This dystopian plot for one of Black Mirror’s most well-known episode Nosedive is becoming reality in China. In 2014, the Chinese government introduced the plans for their Social Credit System (SCS) which, however frightening the thought of having a number allotted to each of the almost 1.4 billion occupants of the PRC, will develop from a currently voluntary basis of functioning into a mandatory scheme starting with 2020. According to the government, the system aims to enhance the “trustworthiness” of its citizens while creating a more “sincere” society (Creemers). Although this idea clashes with our Western mindset and values in every way, we are not far from a similar reality as we are already allowing apps to track our location, health, online behaviour and purchases.

To monitor one’s own behaviour and get some insight into which data the government (already) possesses of its citizens, we are introducing WIJ – an app through which a Credit System, similar to the SCS in China, could be implemented in The Netherlands. For this app to work, the laws concerning data, as well as the norms and values dominating the liberal Netherlands should be kept in mind. WIJ is our answer to the research question: “How could a system similar to China’s SCS be implemented in The Netherlands?”
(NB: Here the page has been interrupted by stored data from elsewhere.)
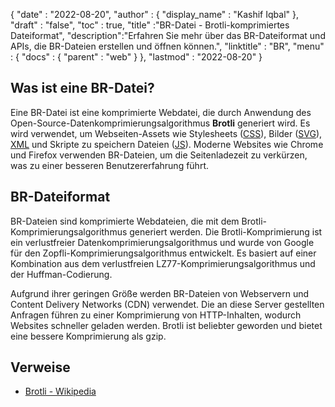 {
  "date" : "2022-08-20",
  "author" : {
    "display_name" : "Kashif Iqbal"
},
  "draft" : "false",
  "toc" : true,
  "title" :"BR-Datei - Brotli-komprimiertes Dateiformat",
  "description":"Erfahren Sie mehr über das BR-Dateiformat und APIs, die BR-Dateien erstellen und öffnen können.",
  "linktitle" : "BR",
  "menu" : {
    "docs" : {
      "parent" : "web"
}
},
  "lastmod" : "2022-08-20"
}

## Was ist eine BR-Datei?

Eine BR-Datei ist eine komprimierte Webdatei, die durch Anwendung des Open-Source-Datenkomprimierungsalgorithmus **Brotli** generiert wird. Es wird verwendet, um Webseiten-Assets wie Stylesheets ([CSS](/de/web/css/)), Bilder ([SVG](/de/page-description-language/svg/)), [XML](/de/web/xml/) und Skripte zu speichern Dateien ([JS](/de/web/js/)). Moderne Websites wie Chrome und Firefox verwenden BR-Dateien, um die Seitenladezeit zu verkürzen, was zu einer besseren Benutzererfahrung führt.

## BR-Dateiformat

BR-Dateien sind komprimierte Webdateien, die mit dem Brotli-Komprimierungsalgorithmus generiert werden. Die Brotli-Komprimierung ist ein verlustfreier Datenkomprimierungsalgorithmus und wurde von Google für den Zopfli-Komprimierungsalgorithmus entwickelt. Es basiert auf einer Kombination aus dem verlustfreien LZ77-Komprimierungsalgorithmus und der Huffman-Codierung.

Aufgrund ihrer geringen Größe werden BR-Dateien von Webservern und Content Delivery Networks (CDN) verwendet. Die an diese Server gestellten Anfragen führen zu einer Komprimierung von HTTP-Inhalten, wodurch Websites schneller geladen werden. Brotli ist beliebter geworden und bietet eine bessere Komprimierung als gzip.

## Verweise

* [Brotli - Wikipedia](https://en.wikipedia.org/wiki/Brotli)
Sci-Fi meets reality: China’s Social Credit System
Before creating a “Westernized” version of the controversial Credit System, the original model should be analyzed. Through minutious tracking, rating and ultimately ranking of both people and companies’ behavior alike, regardless of preferences or personal will, the “Sesame Credit” measures and grants individuals scores between 350 and 950 points, taking into account five factors: credit history, fulfilment capacity, personal characteristics, behavior and preference, and interpersonal relationships (Botsman). Behavior is not only investigated, according to Rachel Botsman, but shaped. Through the soon-implemented final version of the SCS, one’s online and offline presence merge into an “onlife”. “As our society increasingly becomes an inosphere, a mixture of physical and virtual experiences, we are acquiring an onlife personality – different from who we innately are in the “real world” alone” (Botsman).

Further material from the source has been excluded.